Pictures paired with source code:

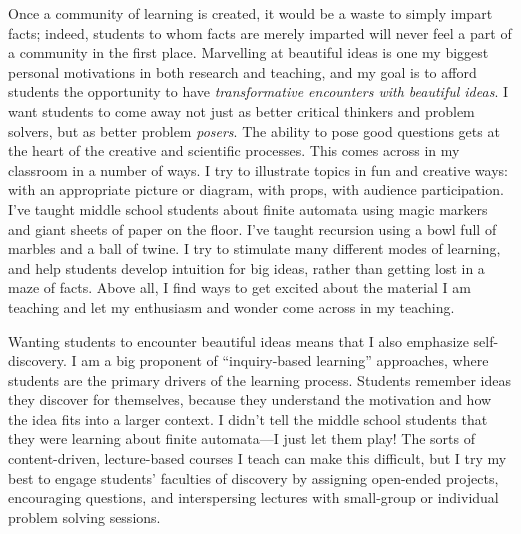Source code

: \documentclass{article}
\begin{document}
Once a community of learning is created, it would be a waste to simply
impart facts; indeed, students to whom facts are merely imparted will
never feel a part of a community in the first place. Marvelling at
beautiful ideas is one my biggest personal motivations in both
research and teaching, and my goal is to afford students the
opportunity to have \emph{transformative encounters with beautiful
  ideas}.  I want students to come away not just as better critical
thinkers and problem solvers, but as better problem \emph{posers}.
The ability to pose good questions gets at the heart of the creative
and scientific processes. This comes across in my classroom in a
number of ways.  I try to illustrate topics in fun and creative ways:
with an appropriate picture or diagram, with props, with audience
participation.  I've taught middle school students about finite
automata using magic markers and giant sheets of paper on the floor.
I've taught recursion using a bowl full of marbles and a ball of
twine.  I try to stimulate many different modes of learning, and help
students develop intuition for big ideas, rather than getting lost in
a maze of facts.  Above all, I find ways to get excited about the
material I am teaching and let my enthusiasm and wonder come across in
my teaching.

Wanting students to encounter beautiful ideas means that I also
emphasize self-discovery. I am a big proponent of ``inquiry-based
learning'' approaches, where students are the primary drivers of the
learning process. Students remember ideas they discover for
themselves, because they understand the motivation and how the idea
fits into a larger context. I didn't tell the middle school students
that they were learning about finite automata---I just let them play!
The sorts of content-driven, lecture-based courses I teach can make
this difficult, but I try my best to engage students' faculties of
discovery by assigning open-ended projects, encouraging questions, and
interspersing lectures with small-group or individual problem solving
sessions.


\end{document}

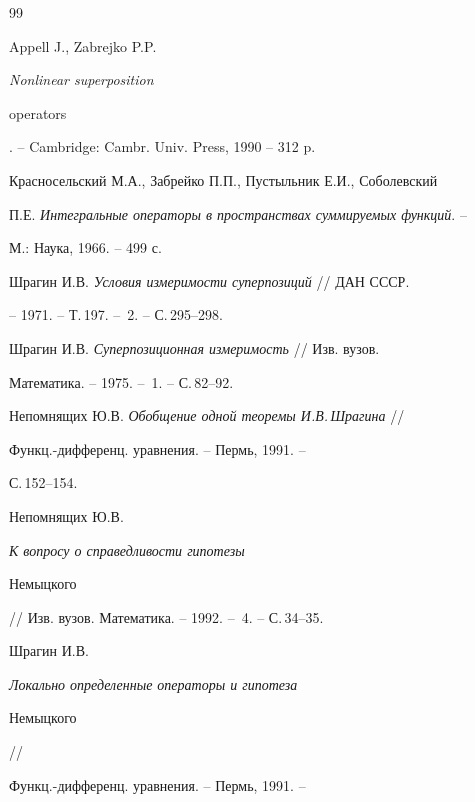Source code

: \begin{thebibliography}{99} 


 




Appell J., Zabrejko P.P. {\em Nonlinear superposition


operators}. -- Cambridge: Cambr. Univ. Press, 1990 -- 312 p.







Красносельский М.А., Забрейко П.П., Пустыльник Е.И., Соболевский


П.Е. {\em Интегральные операторы в пространствах суммируемых функций}. --


М.: Наука, 1966. -- 499 с.







Шрагин И.В. {\em Условия измеримости суперпозиций} // ДАН СССР.


-- 1971. -- Т.\,197. -- \No\,2. -- С.\,295--298.







Шрагин И.В. {\em Суперпозиционная измеримость} // Изв. вузов.


Математика. -- 1975. -- \No\,1. -- С.\,82--92.







Непомнящих Ю.В. {\em Обобщение одной теоремы И.В.\,Шрагина} //


Функц.-дифференц. уравнения. -- Пермь, 1991. --


С.\,152--154.







Непомнящих Ю.В. {\em К вопросу о справедливости гипотезы


Немыцкого} // Изв. вузов. Математика. -- 1992. -- \No\,4. -- С.\,34--35.







Шрагин И.В. {\em Локально определенные операторы и гипотеза


Немыцкого} //


Функц.-дифференц. уравнения. -- Пермь, 1991. --



\end{thebibliography}

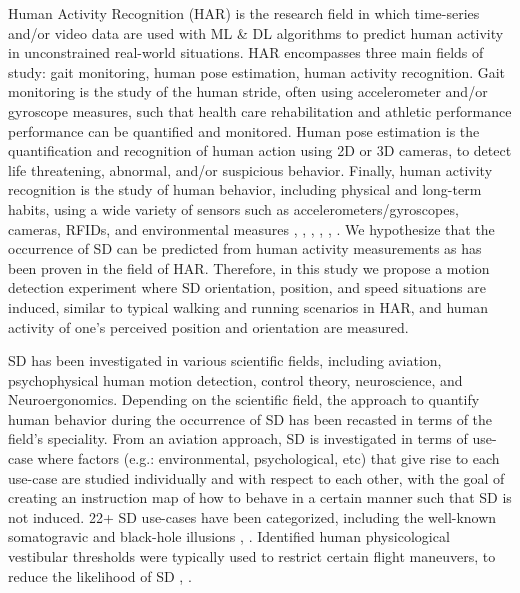 \documentclass{ieeeaccess}
\begin{document}
Human Activity Recognition (HAR) is the research field in which time-series and/or video data are used with ML \& DL algorithms to predict human activity in unconstrained real-world situations. HAR encompasses three main fields of study: gait monitoring, human pose estimation, human activity recognition. Gait monitoring is the study of the human stride, often using accelerometer and/or gyroscope measures, such that health care rehabilitation and athletic performance performance can be quantified and monitored. Human pose estimation is the quantification and recognition of human action using 2D or 3D cameras, to detect life threatening, abnormal, and/or suspicious behavior. Finally, human activity recognition is the study of human behavior, including physical and long-term habits, using a wide variety of sensors such as accelerometers/gyroscopes, cameras, RFIDs, and environmental measures \cite{Anguita_2012_SVMHumanActivity}, \cite{Dirgova_2022_Wearable}, \cite{Fu_2020_Sensing}, \cite{Von_2017_Sparse}, \cite{Nedorubova_2021_CWT_CNN_HumanActivity}, \cite{An_2021_Mgait} \cite{Xiao_2003_DeepLearning}. We hypothesize that the occurrence of SD can be predicted from human activity measurements as has been proven in the field of HAR. Therefore, in this study we propose a motion detection experiment where SD orientation, position, and speed situations are induced, similar to typical walking and running scenarios in HAR, and human activity of one's perceived position and orientation are measured.

SD has been investigated in various scientific fields, including aviation, psychophysical human motion detection, control theory, neuroscience, and Neuroergonomics. Depending on the scientific field, the approach to quantify human behavior during the occurrence of SD has been recasted in terms of the field's speciality. From an aviation approach, SD is investigated in terms of use-case where factors (e.g.: environmental, psychological, etc) that give rise to each use-case are studied individually and with respect to each other, with the goal of creating an instruction map of how to behave in a certain manner such that SD is not induced. 22+ SD use-cases have been categorized, including the well-known somatogravic and black-hole illusions \cite{Newman_2007_SD}, \cite{Gillingham_1993_Spatial}.  Identified human physicological vestibular thresholds were typically used to restrict certain flight maneuvers, to reduce the likelihood of SD \cite{Gillingham_1993_Spatial}, \cite{Previc_2004_Spatial}. 
\end{document}
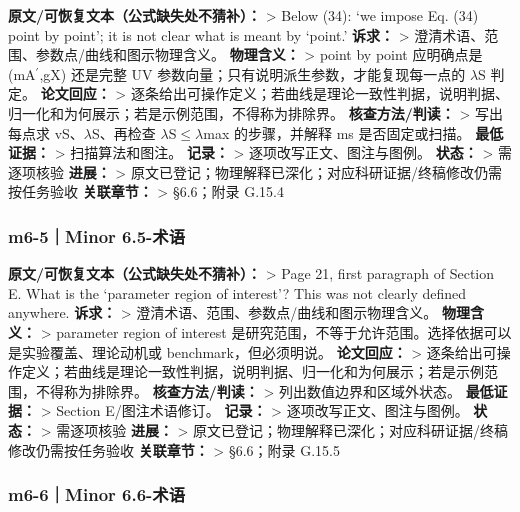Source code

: \documentclass[
  chinese,
  UTF8]{ctexart}
\begin{document}
\textbf{原文/可恢复文本（公式缺失处不猜补）：} \textgreater{} Below
(34): `we impose Eq. (34) point by point'; it is not clear what is meant
by `point.' \textbf{诉求：} \textgreater{}
澄清术语、范围、参数点/曲线和图示物理含义。 \textbf{物理含义：}
\textgreater{} point by point 应明确点是 (mA\ensuremath{^\prime},gX)
还是完整 UV 参数向量；只有说明派生参数，才能复现每一点的
\ensuremath{\lambda}S 判定。 \textbf{论文回应：} \textgreater{}
逐条给出可操作定义；若曲线是理论一致性判据，说明判据、归一化和为何展示；若是示例范围，不得称为排除界。
\textbf{核查方法/判读：} \textgreater{} 写出每点求
vS、\ensuremath{\lambda}S、再检查
\ensuremath{\lambda}S\ensuremath{\leq}\ensuremath{\lambda}max
的步骤，并解释 ms 是否固定或扫描。 \textbf{最低证据：} \textgreater{}
扫描算法和图注。 \textbf{记录：} \textgreater{}
逐项改写正文、图注与图例。 \textbf{状态：} \textgreater{} 需逐项核验
\textbf{进展：} \textgreater{}
原文已登记；物理解释已深化；对应科研证据/终稿修改仍需按任务验收
\textbf{关联章节：} \textgreater{} §6.6；附录 G.15.4

\subsubsection{m6-5｜Minor 6.5-术语}\label{m6-5minor-6.5-ux672fux8bed}

\textbf{原文/可恢复文本（公式缺失处不猜补）：} \textgreater{} Page 21,
first paragraph of Section E. What is the `parameter region of
interest'? This was not clearly defined anywhere. \textbf{诉求：}
\textgreater{} 澄清术语、范围、参数点/曲线和图示物理含义。
\textbf{物理含义：} \textgreater{} parameter region of interest
是研究范围，不等于允许范围。选择依据可以是实验覆盖、理论动机或
benchmark，但必须明说。 \textbf{论文回应：} \textgreater{}
逐条给出可操作定义；若曲线是理论一致性判据，说明判据、归一化和为何展示；若是示例范围，不得称为排除界。
\textbf{核查方法/判读：} \textgreater{} 列出数值边界和区域外状态。
\textbf{最低证据：} \textgreater{} Section E/图注术语修订。
\textbf{记录：} \textgreater{} 逐项改写正文、图注与图例。
\textbf{状态：} \textgreater{} 需逐项核验 \textbf{进展：} \textgreater{}
原文已登记；物理解释已深化；对应科研证据/终稿修改仍需按任务验收
\textbf{关联章节：} \textgreater{} §6.6；附录 G.15.5

\subsubsection{m6-6｜Minor 6.6-术语}\label{m6-6minor-6.6-ux672fux8bed}
\end{document}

■ **WORK REQUIRED**: Each entry above should be written out again exactly, without its pictures.

■ **WRITTEN ANSWER**:
Source code

: \documentclass{article}
\begin{document}
Once a community of learning is created, it would be a waste to simply
impart facts; indeed, students to whom facts are merely imparted will
never feel a part of a community in the first place. Marvelling at
beautiful ideas is one my biggest personal motivations in both
research and teaching, and my goal is to afford students the
opportunity to have \emph{transformative encounters with beautiful
  ideas}.  I want students to come away not just as better critical
thinkers and problem solvers, but as better problem \emph{posers}.
The ability to pose good questions gets at the heart of the creative
and scientific processes. This comes across in my classroom in a
number of ways.  I try to illustrate topics in fun and creative ways:
with an appropriate picture or diagram, with props, with audience
participation.  I've taught middle school students about finite
automata using magic markers and giant sheets of paper on the floor.
I've taught recursion using a bowl full of marbles and a ball of
twine.  I try to stimulate many different modes of learning, and help
students develop intuition for big ideas, rather than getting lost in
a maze of facts.  Above all, I find ways to get excited about the
material I am teaching and let my enthusiasm and wonder come across in
my teaching.

Wanting students to encounter beautiful ideas means that I also
emphasize self-discovery. I am a big proponent of ``inquiry-based
learning'' approaches, where students are the primary drivers of the
learning process. Students remember ideas they discover for
themselves, because they understand the motivation and how the idea
fits into a larger context. I didn't tell the middle school students
that they were learning about finite automata---I just let them play!
The sorts of content-driven, lecture-based courses I teach can make
this difficult, but I try my best to engage students' faculties of
discovery by assigning open-ended projects, encouraging questions, and
interspersing lectures with small-group or individual problem solving
sessions.


\end{document}

Source code

: \begin{thebibliography}{99} 


 




Appell J., Zabrejko P.P. {\em Nonlinear superposition


operators}. -- Cambridge: Cambr. Univ. Press, 1990 -- 312 p.







Красносельский М.А., Забрейко П.П., Пустыльник Е.И., Соболевский


П.Е. {\em Интегральные операторы в пространствах суммируемых функций}. --


М.: Наука, 1966. -- 499 с.







Шрагин И.В. {\em Условия измеримости суперпозиций} // ДАН СССР.


-- 1971. -- Т.\,197. -- \No\,2. -- С.\,295--298.







Шрагин И.В. {\em Суперпозиционная измеримость} // Изв. вузов.


Математика. -- 1975. -- \No\,1. -- С.\,82--92.







Непомнящих Ю.В. {\em Обобщение одной теоремы И.В.\,Шрагина} //


Функц.-дифференц. уравнения. -- Пермь, 1991. --


С.\,152--154.







Непомнящих Ю.В. {\em К вопросу о справедливости гипотезы


Немыцкого} // Изв. вузов. Математика. -- 1992. -- \No\,4. -- С.\,34--35.







Шрагин И.В. {\em Локально определенные операторы и гипотеза


Немыцкого} //


Функц.-дифференц. уравнения. -- Пермь, 1991. --



\end{thebibliography}

 \documentclass{ieeeaccess}
\begin{document}
Human Activity Recognition (HAR) is the research field in which time-series and/or video data are used with ML \& DL algorithms to predict human activity in unconstrained real-world situations. HAR encompasses three main fields of study: gait monitoring, human pose estimation, human activity recognition. Gait monitoring is the study of the human stride, often using accelerometer and/or gyroscope measures, such that health care rehabilitation and athletic performance performance can be quantified and monitored. Human pose estimation is the quantification and recognition of human action using 2D or 3D cameras, to detect life threatening, abnormal, and/or suspicious behavior. Finally, human activity recognition is the study of human behavior, including physical and long-term habits, using a wide variety of sensors such as accelerometers/gyroscopes, cameras, RFIDs, and environmental measures \cite{Anguita_2012_SVMHumanActivity}, \cite{Dirgova_2022_Wearable}, \cite{Fu_2020_Sensing}, \cite{Von_2017_Sparse}, \cite{Nedorubova_2021_CWT_CNN_HumanActivity}, \cite{An_2021_Mgait} \cite{Xiao_2003_DeepLearning}. We hypothesize that the occurrence of SD can be predicted from human activity measurements as has been proven in the field of HAR. Therefore, in this study we propose a motion detection experiment where SD orientation, position, and speed situations are induced, similar to typical walking and running scenarios in HAR, and human activity of one's perceived position and orientation are measured.

SD has been investigated in various scientific fields, including aviation, psychophysical human motion detection, control theory, neuroscience, and Neuroergonomics. Depending on the scientific field, the approach to quantify human behavior during the occurrence of SD has been recasted in terms of the field's speciality. From an aviation approach, SD is investigated in terms of use-case where factors (e.g.: environmental, psychological, etc) that give rise to each use-case are studied individually and with respect to each other, with the goal of creating an instruction map of how to behave in a certain manner such that SD is not induced. 22+ SD use-cases have been categorized, including the well-known somatogravic and black-hole illusions \cite{Newman_2007_SD}, \cite{Gillingham_1993_Spatial}.  Identified human physicological vestibular thresholds were typically used to restrict certain flight maneuvers, to reduce the likelihood of SD \cite{Gillingham_1993_Spatial}, \cite{Previc_2004_Spatial}. 
\end{document}
Source code

: \documentclass[
  chinese,
  UTF8]{ctexart}
\begin{document}
\textbf{原文/可恢复文本（公式缺失处不猜补）：} \textgreater{} Below
(34): `we impose Eq. (34) point by point'; it is not clear what is meant
by `point.' \textbf{诉求：} \textgreater{}
澄清术语、范围、参数点/曲线和图示物理含义。 \textbf{物理含义：}
\textgreater{} point by point 应明确点是 (mA\ensuremath{^\prime},gX)
还是完整 UV 参数向量；只有说明派生参数，才能复现每一点的
\ensuremath{\lambda}S 判定。 \textbf{论文回应：} \textgreater{}
逐条给出可操作定义；若曲线是理论一致性判据，说明判据、归一化和为何展示；若是示例范围，不得称为排除界。
\textbf{核查方法/判读：} \textgreater{} 写出每点求
vS、\ensuremath{\lambda}S、再检查
\ensuremath{\lambda}S\ensuremath{\leq}\ensuremath{\lambda}max
的步骤，并解释 ms 是否固定或扫描。 \textbf{最低证据：} \textgreater{}
扫描算法和图注。 \textbf{记录：} \textgreater{}
逐项改写正文、图注与图例。 \textbf{状态：} \textgreater{} 需逐项核验
\textbf{进展：} \textgreater{}
原文已登记；物理解释已深化；对应科研证据/终稿修改仍需按任务验收
\textbf{关联章节：} \textgreater{} §6.6；附录 G.15.4

\subsubsection{m6-5｜Minor 6.5-术语}\label{m6-5minor-6.5-ux672fux8bed}

\textbf{原文/可恢复文本（公式缺失处不猜补）：} \textgreater{} Page 21,
first paragraph of Section E. What is the `parameter region of
interest'? This was not clearly defined anywhere. \textbf{诉求：}
\textgreater{} 澄清术语、范围、参数点/曲线和图示物理含义。
\textbf{物理含义：} \textgreater{} parameter region of interest
是研究范围，不等于允许范围。选择依据可以是实验覆盖、理论动机或
benchmark，但必须明说。 \textbf{论文回应：} \textgreater{}
逐条给出可操作定义；若曲线是理论一致性判据，说明判据、归一化和为何展示；若是示例范围，不得称为排除界。
\textbf{核查方法/判读：} \textgreater{} 列出数值边界和区域外状态。
\textbf{最低证据：} \textgreater{} Section E/图注术语修订。
\textbf{记录：} \textgreater{} 逐项改写正文、图注与图例。
\textbf{状态：} \textgreater{} 需逐项核验 \textbf{进展：} \textgreater{}
原文已登记；物理解释已深化；对应科研证据/终稿修改仍需按任务验收
\textbf{关联章节：} \textgreater{} §6.6；附录 G.15.5

\subsubsection{m6-6｜Minor 6.6-术语}\label{m6-6minor-6.6-ux672fux8bed}
\end{document}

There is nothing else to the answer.